Work to be completed:
Every line of the entries below that mentions "full" is to be copied out.

Provided records:

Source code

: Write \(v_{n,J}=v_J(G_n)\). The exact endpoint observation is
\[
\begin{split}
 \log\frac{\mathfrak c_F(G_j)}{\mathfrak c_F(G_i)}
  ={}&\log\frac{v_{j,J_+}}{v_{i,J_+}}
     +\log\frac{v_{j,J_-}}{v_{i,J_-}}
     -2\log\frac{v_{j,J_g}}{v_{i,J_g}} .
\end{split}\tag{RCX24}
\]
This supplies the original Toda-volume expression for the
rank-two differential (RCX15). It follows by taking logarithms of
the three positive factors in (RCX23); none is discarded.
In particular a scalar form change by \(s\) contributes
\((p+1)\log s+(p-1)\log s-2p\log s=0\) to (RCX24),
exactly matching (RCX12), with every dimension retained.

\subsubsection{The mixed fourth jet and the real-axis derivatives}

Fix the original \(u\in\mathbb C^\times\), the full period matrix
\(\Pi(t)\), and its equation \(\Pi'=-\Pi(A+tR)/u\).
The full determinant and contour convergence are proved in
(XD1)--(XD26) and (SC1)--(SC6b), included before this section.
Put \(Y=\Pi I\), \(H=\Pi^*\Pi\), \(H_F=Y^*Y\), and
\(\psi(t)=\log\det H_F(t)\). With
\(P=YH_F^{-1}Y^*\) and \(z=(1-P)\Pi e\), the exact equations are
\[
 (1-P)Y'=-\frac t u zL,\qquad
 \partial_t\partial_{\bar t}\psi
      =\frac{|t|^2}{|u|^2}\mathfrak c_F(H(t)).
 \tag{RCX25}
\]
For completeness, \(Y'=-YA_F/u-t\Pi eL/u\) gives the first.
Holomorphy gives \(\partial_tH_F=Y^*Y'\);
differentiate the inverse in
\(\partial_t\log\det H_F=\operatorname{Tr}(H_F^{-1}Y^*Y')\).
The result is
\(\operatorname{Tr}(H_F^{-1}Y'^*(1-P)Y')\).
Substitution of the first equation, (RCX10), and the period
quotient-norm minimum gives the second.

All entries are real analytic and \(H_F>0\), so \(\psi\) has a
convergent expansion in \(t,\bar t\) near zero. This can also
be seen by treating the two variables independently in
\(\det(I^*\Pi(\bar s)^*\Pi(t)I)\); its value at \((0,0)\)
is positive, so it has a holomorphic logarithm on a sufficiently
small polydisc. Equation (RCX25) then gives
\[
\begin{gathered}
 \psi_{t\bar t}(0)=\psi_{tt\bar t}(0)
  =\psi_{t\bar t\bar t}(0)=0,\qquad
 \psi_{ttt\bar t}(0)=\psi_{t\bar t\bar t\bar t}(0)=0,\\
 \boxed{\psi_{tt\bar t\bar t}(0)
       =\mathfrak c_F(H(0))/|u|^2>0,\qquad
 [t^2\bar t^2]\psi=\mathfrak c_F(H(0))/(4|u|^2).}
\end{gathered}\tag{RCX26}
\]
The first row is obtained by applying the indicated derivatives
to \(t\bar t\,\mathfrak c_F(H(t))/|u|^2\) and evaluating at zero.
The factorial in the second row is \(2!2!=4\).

Solved exercise:
Fix the original \(u\in\mathbb C^\times\), the full period matrix
The full determinant and contour convergence are proved in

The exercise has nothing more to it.